## TASK DETAILS
Begin at the top of the records below and return each line exactly through the line with "- [ ] No side effects when toggling". Skip pictures.

## DATASET EXCERPTS
* * * * *
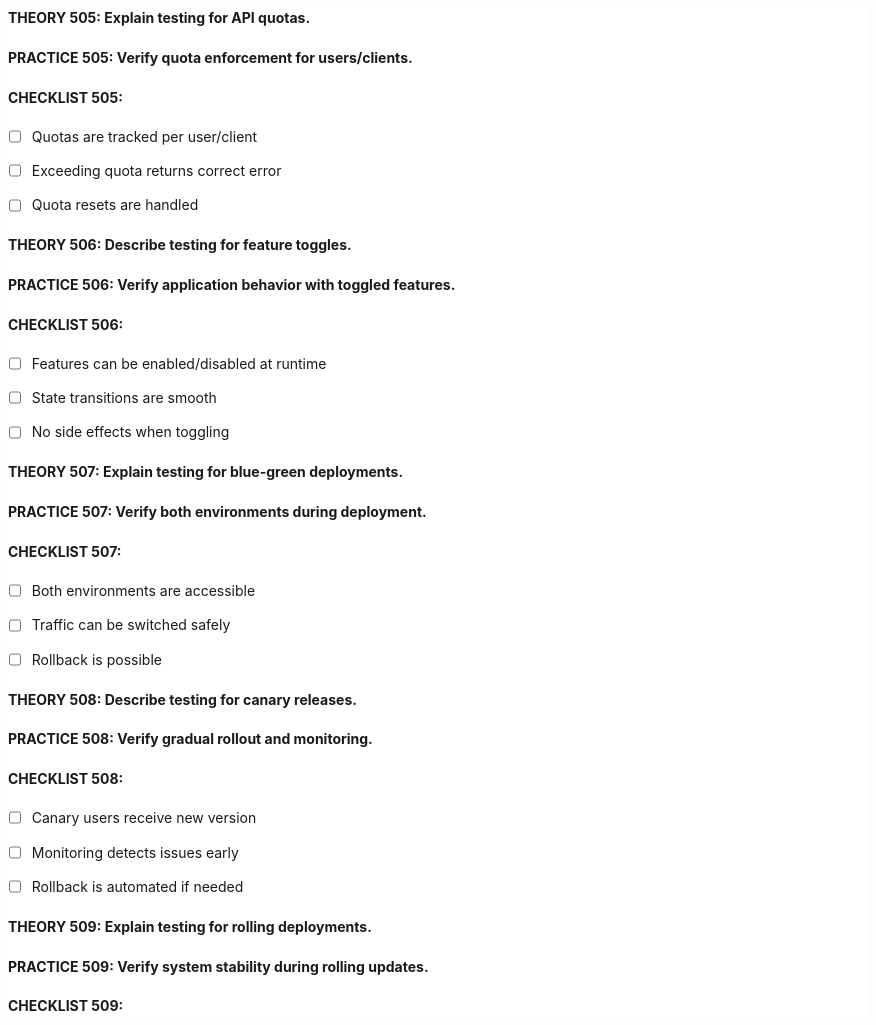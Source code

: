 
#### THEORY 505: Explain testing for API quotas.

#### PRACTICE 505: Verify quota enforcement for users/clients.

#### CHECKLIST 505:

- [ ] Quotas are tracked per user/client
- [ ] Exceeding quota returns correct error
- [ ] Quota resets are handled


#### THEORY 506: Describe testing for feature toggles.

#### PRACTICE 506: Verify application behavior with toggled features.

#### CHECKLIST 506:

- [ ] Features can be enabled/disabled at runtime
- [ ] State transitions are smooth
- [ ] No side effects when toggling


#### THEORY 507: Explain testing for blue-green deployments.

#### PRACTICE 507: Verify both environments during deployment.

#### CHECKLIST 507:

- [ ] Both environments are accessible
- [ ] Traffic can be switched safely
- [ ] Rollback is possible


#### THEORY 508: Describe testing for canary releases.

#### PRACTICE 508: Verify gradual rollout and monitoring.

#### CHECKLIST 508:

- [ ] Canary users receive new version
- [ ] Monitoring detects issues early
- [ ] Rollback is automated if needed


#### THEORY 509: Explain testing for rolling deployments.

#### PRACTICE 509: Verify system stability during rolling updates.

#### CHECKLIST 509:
* * * * *
## RESPONSE TO THIS TASK
Source code

: 
#### THEORY 505: Explain testing for API quotas.

#### PRACTICE 505: Verify quota enforcement for users/clients.

#### CHECKLIST 505:

- [ ] Quotas are tracked per user/client
- [ ] Exceeding quota returns correct error
- [ ] Quota resets are handled


#### THEORY 506: Describe testing for feature toggles.

#### PRACTICE 506: Verify application behavior with toggled features.

#### CHECKLIST 506:

- [ ] Features can be enabled/disabled at runtime
- [ ] State transitions are smooth
- [ ] No side effects when toggling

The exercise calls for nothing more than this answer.